# basic `dstruct` usage

---

### 1. sift through a data set for relevant information:

In [1]:
from dstruct import DataStruct, DataField, datafield

In [2]:
raw_data = {
    "a": 1,
    "b": {
        "c": 2,
        "d": 3
    }
}

In [3]:
class A(DataStruct):
    
    a = DataField(int)
    c = DataField(int, 'b', 'c')
    d = DataField(int, 'b', 'd')

In [4]:
A(raw_data)

{"a": 1, "c": 2, "d": 3}

### 2. import data sets from json files

In [5]:
from dstruct import DataStructFromJSON, DataField

In [6]:
class AccountSummaryFromJSON(DataStructFromJSON):
    
    user = DataField(str)
    type = DataField(str, 'account', 'account-type')
    ballance = DataField(float, 'account', 'account-ballance')
    # you can pass functions to `dtype` for simple data parsing or type coersion
    account_number = DataField(lambda s: 'X'*len(s[:-4])+s[-4:], 'account', 'account-number')

In [7]:
AccountSummaryFromJSON('data_files/bank_data.json')
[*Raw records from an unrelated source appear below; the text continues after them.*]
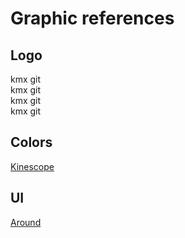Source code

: # Graphic references

## Logo

<div>
  <div class="kmxgit-logo-lg">
    <span><i class="fa fa-square"></i></span> kmx git
  </div>
</div>
<div>
  <div class="kmxgit-logo-light-lg">
    <span><i class="fa fa-square"></i></span> kmx git
  </div>
</div>
<div>
  <div class="kmxgit-logo">
    <span><i class="fa fa-square"></i></span> kmx git
  </div>
</div>
<div>
  <div class="kmxgit-logo-light">
    <span><i class="fa fa-square"></i></span> kmx git
  </div>
</div>

## Colors

[Kinescope](https://www.behance.net/gallery/130195095/Kinescope-Brand-Identity-Website)

## UI

[Around](https://themes.getbootstrap.com/preview/?theme_id=50603)

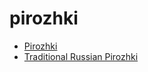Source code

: # pirozhki

 * [Pirozhki](../index/p/pirozhki-11648.json)
 * [Traditional Russian Pirozhki](../index/t/traditional-russian-pirozhki.json)
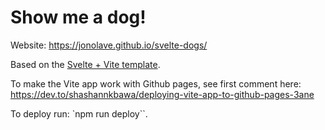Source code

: # Show me a dog!

Website: https://jonolave.github.io/svelte-dogs/

Based on the [Svelte + Vite template](https://github.com/vitejs/vite/tree/main/packages/create-vite/template-svelte).

To make the Vite app work with Github pages, see first comment here: https://dev.to/shashannkbawa/deploying-vite-app-to-github-pages-3ane

To deploy run: `npm run deploy``.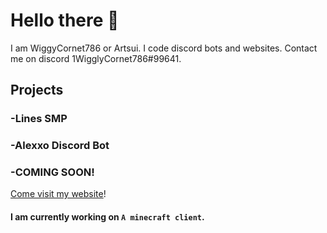 # Hello there 👋

I am WiggyCornet786 or Artsui. I code discord bots and websites. Contact me on discord 1WigglyCornet786#99641.

## Projects

### -Lines SMP

### -Alexxo Discord Bot

### -COMING SOON!

[Come visit my website](http://wigglycornet.cf)!

#### I am currently working on `A minecraft client`.
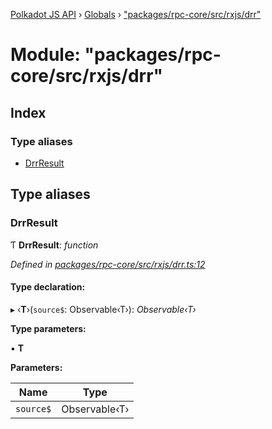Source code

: [Polkadot JS API](../README.md) › [Globals](../globals.md) › ["packages/rpc-core/src/rxjs/drr"](_packages_rpc_core_src_rxjs_drr_.md)

# Module: "packages/rpc-core/src/rxjs/drr"

## Index

### Type aliases

* [DrrResult](_packages_rpc_core_src_rxjs_drr_.md#drrresult)

## Type aliases

###  DrrResult

Ƭ **DrrResult**: *function*

*Defined in [packages/rpc-core/src/rxjs/drr.ts:12](https://github.com/polkadot-js/api/blob/63096cc238/packages/rpc-core/src/rxjs/drr.ts#L12)*

#### Type declaration:

▸ ‹**T**›(`source$`: Observable‹T›): *Observable‹T›*

**Type parameters:**

▪ **T**

**Parameters:**

Name | Type |
------ | ------ |
`source$` | Observable‹T› |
{"ballance": 1234.56, "type": "checking", "account_number": "XXXXX6789", "user": "John F. Doe"}

### 3. import data sets from csv files:

+ The `datafield` decorator, wraps complex parsers as 

In [8]:
from dstruct import DataStructFromCSV, datafield

In [9]:
class AverageUserFromCSV(DataStructFromCSV):

    @datafield(path=None)
    def age(self, data):
        total = 0
        for name in data:
            total += int(data[name]['Age'])
        return round(float(total)/len(data), 1)
    
    @datafield(path=None)
    def weight(self, data):
        total = 0
        for name in data:
            total += int(data[name]['Weight'])
        return round(float(total)/len(data), 1)

In [10]:
AverageUserFromCSV('data_files/wide.csv')

{"age": 40.0, "weight": 174.3}

#### + `DataStructFromCSV` understands wide and narrow form data representations

In [11]:
AverageUserFromCSV('data_files/wide.csv') == AverageUserFromCSV('data_files/narrow.csv')

True